§ **To do**
Set down all of the records word for word.

§ **Dataset entries**
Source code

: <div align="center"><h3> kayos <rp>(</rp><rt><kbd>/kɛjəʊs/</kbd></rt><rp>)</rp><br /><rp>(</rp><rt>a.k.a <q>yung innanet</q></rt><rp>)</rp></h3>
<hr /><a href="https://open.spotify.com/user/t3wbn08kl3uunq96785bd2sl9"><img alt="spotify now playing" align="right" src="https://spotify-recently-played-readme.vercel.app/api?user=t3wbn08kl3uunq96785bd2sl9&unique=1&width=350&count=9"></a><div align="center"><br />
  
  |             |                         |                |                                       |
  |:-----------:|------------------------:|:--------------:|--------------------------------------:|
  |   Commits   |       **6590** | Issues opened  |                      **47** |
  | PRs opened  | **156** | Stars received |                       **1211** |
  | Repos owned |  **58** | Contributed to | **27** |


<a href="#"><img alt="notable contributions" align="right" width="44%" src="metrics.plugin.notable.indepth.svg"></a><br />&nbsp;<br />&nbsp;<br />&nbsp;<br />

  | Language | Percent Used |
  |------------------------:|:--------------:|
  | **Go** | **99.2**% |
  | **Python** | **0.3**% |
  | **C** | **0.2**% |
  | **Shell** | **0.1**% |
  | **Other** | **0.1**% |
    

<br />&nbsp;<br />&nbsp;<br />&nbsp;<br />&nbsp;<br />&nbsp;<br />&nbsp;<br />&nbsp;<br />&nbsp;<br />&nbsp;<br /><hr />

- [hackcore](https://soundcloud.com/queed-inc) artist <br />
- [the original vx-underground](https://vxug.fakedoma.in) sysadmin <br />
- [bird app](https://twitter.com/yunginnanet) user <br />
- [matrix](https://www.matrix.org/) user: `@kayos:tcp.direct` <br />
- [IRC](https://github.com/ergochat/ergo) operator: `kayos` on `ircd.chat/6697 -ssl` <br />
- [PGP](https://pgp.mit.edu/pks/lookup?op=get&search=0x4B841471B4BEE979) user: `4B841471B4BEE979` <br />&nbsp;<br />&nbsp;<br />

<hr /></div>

§ **Response to the exercise**
Source code

: <div align="center"><h3> kayos <rp>(</rp><rt><kbd>/kɛjəʊs/</kbd></rt><rp>)</rp><br /><rp>(</rp><rt>a.k.a <q>yung innanet</q></rt><rp>)</rp></h3>
<hr /><a href="https://open.spotify.com/user/t3wbn08kl3uunq96785bd2sl9"><img alt="spotify now playing" align="right" src="https://spotify-recently-played-readme.vercel.app/api?user=t3wbn08kl3uunq96785bd2sl9&unique=1&width=350&count=9"></a><div align="center"><br />
  
  |             |                         |                |                                       |
  |:-----------:|------------------------:|:--------------:|--------------------------------------:|
  |   Commits   |       **6590** | Issues opened  |                      **47** |
  | PRs opened  | **156** | Stars received |                       **1211** |
  | Repos owned |  **58** | Contributed to | **27** |


<a href="#"><img alt="notable contributions" align="right" width="44%" src="metrics.plugin.notable.indepth.svg"></a><br />&nbsp;<br />&nbsp;<br />&nbsp;<br />

  | Language | Percent Used |
  |------------------------:|:--------------:|
  | **Go** | **99.2**% |
  | **Python** | **0.3**% |
  | **C** | **0.2**% |
  | **Shell** | **0.1**% |
  | **Other** | **0.1**% |
    

<br />&nbsp;<br />&nbsp;<br />&nbsp;<br />&nbsp;<br />&nbsp;<br />&nbsp;<br />&nbsp;<br />&nbsp;<br />&nbsp;<br /><hr />

- [hackcore](https://soundcloud.com/queed-inc) artist <br />
- [the original vx-underground](https://vxug.fakedoma.in) sysadmin <br />
- [bird app](https://twitter.com/yunginnanet) user <br />
- [matrix](https://www.matrix.org/) user: `@kayos:tcp.direct` <br />
- [IRC](https://github.com/ergochat/ergo) operator: `kayos` on `ircd.chat/6697 -ssl` <br />
- [PGP](https://pgp.mit.edu/pks/lookup?op=get&search=0x4B841471B4BEE979) user: `4B841471B4BEE979` <br />&nbsp;<br />&nbsp;<br />

<hr /></div>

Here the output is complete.